# Exercise requirements
Which lines in the material below contain the word "executar"? Copy each of them.

# Records for the task

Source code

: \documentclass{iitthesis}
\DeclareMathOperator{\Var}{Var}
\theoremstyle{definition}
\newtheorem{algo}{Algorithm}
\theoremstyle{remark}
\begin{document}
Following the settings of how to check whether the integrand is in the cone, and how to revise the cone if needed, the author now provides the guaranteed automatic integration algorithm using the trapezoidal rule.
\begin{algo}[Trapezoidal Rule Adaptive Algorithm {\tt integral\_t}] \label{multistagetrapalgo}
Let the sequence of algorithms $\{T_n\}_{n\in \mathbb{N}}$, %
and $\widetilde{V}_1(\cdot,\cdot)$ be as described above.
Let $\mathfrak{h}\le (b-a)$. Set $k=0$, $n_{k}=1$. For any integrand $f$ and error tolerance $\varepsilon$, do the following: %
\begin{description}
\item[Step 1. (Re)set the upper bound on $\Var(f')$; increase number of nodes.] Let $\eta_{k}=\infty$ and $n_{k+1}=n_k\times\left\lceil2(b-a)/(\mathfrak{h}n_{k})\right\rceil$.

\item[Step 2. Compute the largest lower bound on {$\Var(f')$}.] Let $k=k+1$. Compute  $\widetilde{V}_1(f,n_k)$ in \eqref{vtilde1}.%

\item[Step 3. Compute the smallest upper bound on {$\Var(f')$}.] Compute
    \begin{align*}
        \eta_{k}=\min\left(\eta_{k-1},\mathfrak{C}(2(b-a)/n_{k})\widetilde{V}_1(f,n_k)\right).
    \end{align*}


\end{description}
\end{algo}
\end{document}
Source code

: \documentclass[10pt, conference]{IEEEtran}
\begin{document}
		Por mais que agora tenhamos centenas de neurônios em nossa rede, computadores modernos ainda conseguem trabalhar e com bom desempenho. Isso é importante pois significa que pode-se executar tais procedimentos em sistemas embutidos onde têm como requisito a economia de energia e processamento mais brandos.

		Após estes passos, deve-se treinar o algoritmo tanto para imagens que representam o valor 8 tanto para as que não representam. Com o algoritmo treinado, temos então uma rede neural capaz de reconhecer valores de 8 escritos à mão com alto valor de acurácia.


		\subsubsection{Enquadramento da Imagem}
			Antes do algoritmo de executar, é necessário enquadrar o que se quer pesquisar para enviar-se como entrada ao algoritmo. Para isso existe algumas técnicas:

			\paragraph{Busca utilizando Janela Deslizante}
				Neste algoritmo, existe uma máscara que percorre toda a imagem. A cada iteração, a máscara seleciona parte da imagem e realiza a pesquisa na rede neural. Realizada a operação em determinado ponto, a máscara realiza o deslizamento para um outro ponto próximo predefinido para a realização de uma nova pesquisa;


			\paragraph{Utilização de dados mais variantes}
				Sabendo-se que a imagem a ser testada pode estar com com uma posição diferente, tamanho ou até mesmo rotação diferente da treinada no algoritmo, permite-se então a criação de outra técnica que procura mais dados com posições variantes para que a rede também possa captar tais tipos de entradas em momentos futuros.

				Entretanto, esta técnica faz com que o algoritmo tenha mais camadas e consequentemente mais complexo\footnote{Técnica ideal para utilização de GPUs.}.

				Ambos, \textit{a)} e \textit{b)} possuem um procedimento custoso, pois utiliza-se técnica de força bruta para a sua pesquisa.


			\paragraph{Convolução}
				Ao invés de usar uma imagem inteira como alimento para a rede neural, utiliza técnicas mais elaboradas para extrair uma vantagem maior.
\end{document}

# Result
		Por mais que agora tenhamos centenas de neurônios em nossa rede, computadores modernos ainda conseguem trabalhar e com bom desempenho. Isso é importante pois significa que pode-se executar tais procedimentos em sistemas embutidos onde têm como requisito a economia de energia e processamento mais brandos.
			Antes do algoritmo de executar, é necessário enquadrar o que se quer pesquisar para enviar-se como entrada ao algoritmo. Para isso existe algumas técnicas:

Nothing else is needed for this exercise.